◆ Task
Search the records for the word "AEMCS" and copy each line in which it appears.

.....

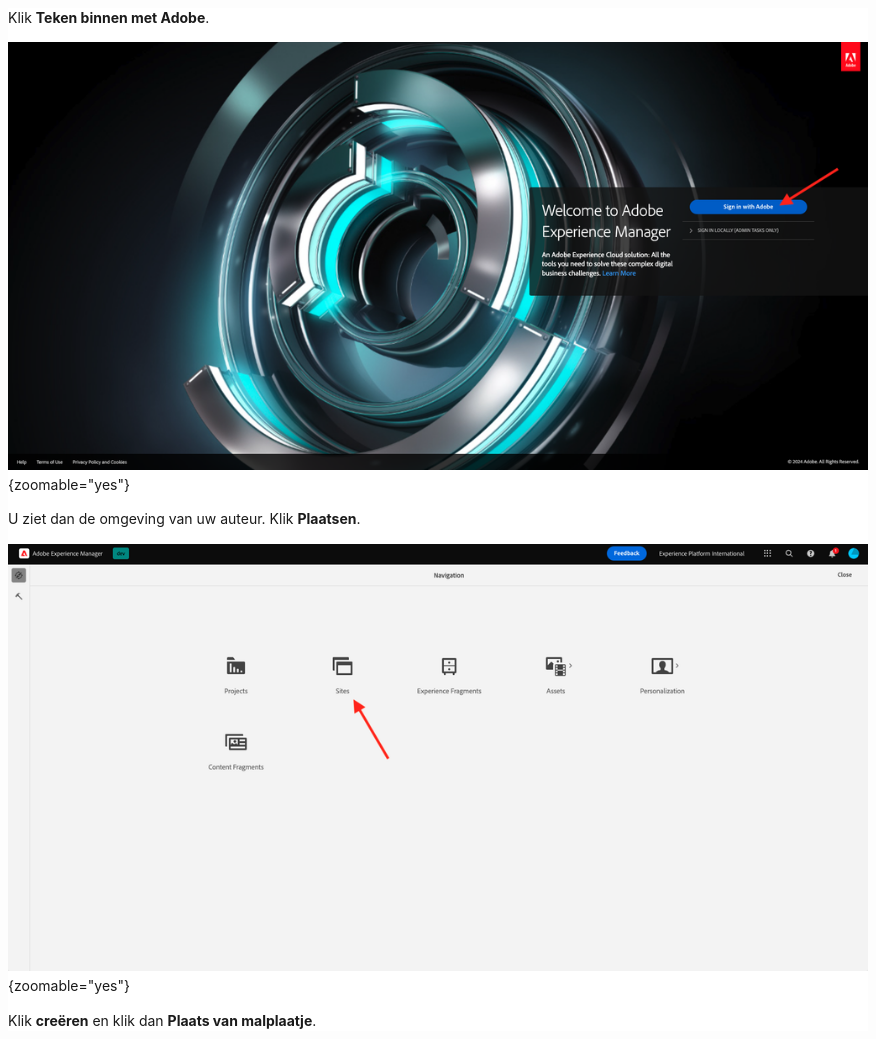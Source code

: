 Klik **Teken binnen met Adobe**.

![ AEMCS ](./images/aemcssetup19.png){zoomable="yes"}

U ziet dan de omgeving van uw auteur. Klik **Plaatsen**.

![ AEMCS ](./images/aemcssetup30.png){zoomable="yes"}

Klik **creëren** en klik dan **Plaats van malplaatje**.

.....

◆ Answer below
![ AEMCS ](./images/aemcssetup19.png){zoomable="yes"}
![ AEMCS ](./images/aemcssetup30.png){zoomable="yes"}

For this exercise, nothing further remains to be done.